▶ _RECORDS FOR THE TASK_
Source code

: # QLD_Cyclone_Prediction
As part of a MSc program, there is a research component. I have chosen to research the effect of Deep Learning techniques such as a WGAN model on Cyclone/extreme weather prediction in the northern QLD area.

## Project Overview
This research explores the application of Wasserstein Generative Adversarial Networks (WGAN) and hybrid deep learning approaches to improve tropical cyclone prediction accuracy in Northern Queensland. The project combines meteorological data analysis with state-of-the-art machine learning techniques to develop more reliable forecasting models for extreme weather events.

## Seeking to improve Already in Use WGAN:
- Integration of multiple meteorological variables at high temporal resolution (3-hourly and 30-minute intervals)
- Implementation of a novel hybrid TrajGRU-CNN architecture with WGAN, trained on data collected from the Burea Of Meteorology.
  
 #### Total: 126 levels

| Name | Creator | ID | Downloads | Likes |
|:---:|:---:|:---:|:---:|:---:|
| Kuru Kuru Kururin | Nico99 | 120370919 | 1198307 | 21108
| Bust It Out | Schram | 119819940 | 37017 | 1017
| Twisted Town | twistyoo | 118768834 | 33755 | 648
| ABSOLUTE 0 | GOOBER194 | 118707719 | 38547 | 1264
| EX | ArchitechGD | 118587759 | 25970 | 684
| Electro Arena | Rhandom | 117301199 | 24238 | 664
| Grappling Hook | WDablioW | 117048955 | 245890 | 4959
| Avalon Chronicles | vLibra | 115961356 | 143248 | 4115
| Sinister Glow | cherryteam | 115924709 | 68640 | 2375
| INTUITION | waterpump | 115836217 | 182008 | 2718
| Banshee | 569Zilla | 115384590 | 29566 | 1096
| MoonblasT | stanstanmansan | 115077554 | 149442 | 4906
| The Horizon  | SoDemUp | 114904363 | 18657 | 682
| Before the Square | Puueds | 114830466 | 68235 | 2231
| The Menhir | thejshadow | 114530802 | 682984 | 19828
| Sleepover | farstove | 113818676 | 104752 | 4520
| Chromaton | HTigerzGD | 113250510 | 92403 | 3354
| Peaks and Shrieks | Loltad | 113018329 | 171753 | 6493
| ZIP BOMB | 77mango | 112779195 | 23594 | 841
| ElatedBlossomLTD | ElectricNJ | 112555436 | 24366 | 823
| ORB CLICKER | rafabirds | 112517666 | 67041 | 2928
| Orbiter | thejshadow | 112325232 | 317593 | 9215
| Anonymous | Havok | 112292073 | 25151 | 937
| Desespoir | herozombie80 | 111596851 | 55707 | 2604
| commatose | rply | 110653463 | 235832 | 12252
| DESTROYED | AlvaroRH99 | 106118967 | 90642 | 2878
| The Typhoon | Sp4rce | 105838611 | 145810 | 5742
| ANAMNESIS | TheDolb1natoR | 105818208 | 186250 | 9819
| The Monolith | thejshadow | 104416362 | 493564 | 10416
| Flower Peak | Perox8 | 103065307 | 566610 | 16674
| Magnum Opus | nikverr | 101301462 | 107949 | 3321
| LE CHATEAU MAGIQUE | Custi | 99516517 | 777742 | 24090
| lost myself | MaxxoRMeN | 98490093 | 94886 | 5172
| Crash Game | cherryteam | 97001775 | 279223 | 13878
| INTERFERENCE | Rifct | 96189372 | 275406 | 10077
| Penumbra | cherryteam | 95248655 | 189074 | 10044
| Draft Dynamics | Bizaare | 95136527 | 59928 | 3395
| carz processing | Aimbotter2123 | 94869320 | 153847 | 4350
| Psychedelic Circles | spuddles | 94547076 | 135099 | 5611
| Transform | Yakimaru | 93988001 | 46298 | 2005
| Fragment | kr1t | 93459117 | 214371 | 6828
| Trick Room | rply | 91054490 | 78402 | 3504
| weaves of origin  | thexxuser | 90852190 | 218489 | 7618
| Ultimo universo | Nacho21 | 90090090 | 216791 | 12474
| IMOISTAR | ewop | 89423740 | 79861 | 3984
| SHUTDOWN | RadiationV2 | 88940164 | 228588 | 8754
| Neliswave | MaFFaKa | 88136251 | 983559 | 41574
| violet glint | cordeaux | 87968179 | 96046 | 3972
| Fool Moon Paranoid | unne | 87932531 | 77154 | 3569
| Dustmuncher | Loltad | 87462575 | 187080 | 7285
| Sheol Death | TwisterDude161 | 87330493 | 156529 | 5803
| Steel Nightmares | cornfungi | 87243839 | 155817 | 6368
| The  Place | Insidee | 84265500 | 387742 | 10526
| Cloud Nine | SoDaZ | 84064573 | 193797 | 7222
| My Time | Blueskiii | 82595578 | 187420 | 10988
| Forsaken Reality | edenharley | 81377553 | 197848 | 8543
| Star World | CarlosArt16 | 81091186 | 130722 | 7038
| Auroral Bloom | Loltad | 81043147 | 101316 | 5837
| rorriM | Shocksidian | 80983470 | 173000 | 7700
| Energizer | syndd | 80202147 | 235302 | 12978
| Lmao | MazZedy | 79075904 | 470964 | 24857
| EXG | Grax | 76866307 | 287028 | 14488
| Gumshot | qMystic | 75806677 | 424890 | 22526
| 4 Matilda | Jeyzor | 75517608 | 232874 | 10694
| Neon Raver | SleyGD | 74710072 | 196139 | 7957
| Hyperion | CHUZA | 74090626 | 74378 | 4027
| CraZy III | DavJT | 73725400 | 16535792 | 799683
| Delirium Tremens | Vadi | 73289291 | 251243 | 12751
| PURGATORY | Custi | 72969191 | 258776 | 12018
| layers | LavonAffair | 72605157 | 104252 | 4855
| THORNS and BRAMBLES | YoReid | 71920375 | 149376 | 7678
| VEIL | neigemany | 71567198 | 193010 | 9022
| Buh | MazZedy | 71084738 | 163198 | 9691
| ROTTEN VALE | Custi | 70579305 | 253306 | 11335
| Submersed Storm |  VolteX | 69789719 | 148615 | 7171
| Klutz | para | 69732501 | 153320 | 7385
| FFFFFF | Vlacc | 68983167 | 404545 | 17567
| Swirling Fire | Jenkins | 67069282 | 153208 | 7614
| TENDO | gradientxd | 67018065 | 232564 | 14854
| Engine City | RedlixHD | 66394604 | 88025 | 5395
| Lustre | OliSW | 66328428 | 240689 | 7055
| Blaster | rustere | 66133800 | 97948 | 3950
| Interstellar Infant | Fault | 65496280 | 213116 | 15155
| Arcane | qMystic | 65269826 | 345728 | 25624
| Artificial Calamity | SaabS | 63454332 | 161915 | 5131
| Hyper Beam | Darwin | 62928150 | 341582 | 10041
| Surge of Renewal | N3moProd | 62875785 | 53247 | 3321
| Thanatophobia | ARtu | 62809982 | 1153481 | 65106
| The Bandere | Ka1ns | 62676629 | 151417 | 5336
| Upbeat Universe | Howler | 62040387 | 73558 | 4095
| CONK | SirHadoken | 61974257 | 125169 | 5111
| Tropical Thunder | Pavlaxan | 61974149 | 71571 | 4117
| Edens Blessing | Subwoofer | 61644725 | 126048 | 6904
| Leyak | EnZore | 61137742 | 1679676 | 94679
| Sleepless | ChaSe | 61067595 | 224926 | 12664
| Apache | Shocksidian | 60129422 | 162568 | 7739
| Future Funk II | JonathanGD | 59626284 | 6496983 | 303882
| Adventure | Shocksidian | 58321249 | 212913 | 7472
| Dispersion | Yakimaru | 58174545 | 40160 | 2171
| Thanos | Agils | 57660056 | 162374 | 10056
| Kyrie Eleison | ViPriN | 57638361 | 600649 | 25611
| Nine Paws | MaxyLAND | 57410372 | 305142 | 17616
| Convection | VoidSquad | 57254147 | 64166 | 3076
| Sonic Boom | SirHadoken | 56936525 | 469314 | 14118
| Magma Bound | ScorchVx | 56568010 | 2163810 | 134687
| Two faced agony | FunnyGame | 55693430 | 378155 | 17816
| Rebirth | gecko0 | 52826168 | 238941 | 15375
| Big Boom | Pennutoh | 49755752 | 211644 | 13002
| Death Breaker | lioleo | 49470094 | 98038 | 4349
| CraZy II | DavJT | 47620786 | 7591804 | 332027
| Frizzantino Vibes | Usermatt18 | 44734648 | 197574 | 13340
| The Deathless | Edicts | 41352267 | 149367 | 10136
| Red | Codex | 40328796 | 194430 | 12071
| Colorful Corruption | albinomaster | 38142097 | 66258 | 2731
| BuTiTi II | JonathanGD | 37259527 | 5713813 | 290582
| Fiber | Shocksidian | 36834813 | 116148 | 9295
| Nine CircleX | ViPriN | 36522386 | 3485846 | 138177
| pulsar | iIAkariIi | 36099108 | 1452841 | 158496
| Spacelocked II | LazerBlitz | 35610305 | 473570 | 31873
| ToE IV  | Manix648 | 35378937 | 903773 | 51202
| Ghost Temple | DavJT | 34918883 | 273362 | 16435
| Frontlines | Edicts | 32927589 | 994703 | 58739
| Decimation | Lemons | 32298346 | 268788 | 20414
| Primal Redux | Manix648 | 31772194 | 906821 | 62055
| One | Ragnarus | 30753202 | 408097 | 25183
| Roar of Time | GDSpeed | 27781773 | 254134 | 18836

▶ _ABOUT THIS TASK_
Go through the listing above and write out exactly the lines starting with the one holding "37017 | 1017" and running through the one holding "68235 | 2231", ends included, and no others.

▶ _RESPONSE TO THIS EXERCISE_
| Bust It Out | Schram | 119819940 | 37017 | 1017
| Twisted Town | twistyoo | 118768834 | 33755 | 648
| ABSOLUTE 0 | GOOBER194 | 118707719 | 38547 | 1264
| EX | ArchitechGD | 118587759 | 25970 | 684
| Electro Arena | Rhandom | 117301199 | 24238 | 664
| Grappling Hook | WDablioW | 117048955 | 245890 | 4959
| Avalon Chronicles | vLibra | 115961356 | 143248 | 4115
| Sinister Glow | cherryteam | 115924709 | 68640 | 2375
| INTUITION | waterpump | 115836217 | 182008 | 2718
| Banshee | 569Zilla | 115384590 | 29566 | 1096
| MoonblasT | stanstanmansan | 115077554 | 149442 | 4906
| The Horizon  | SoDemUp | 114904363 | 18657 | 682
| Before the Square | Puueds | 114830466 | 68235 | 2231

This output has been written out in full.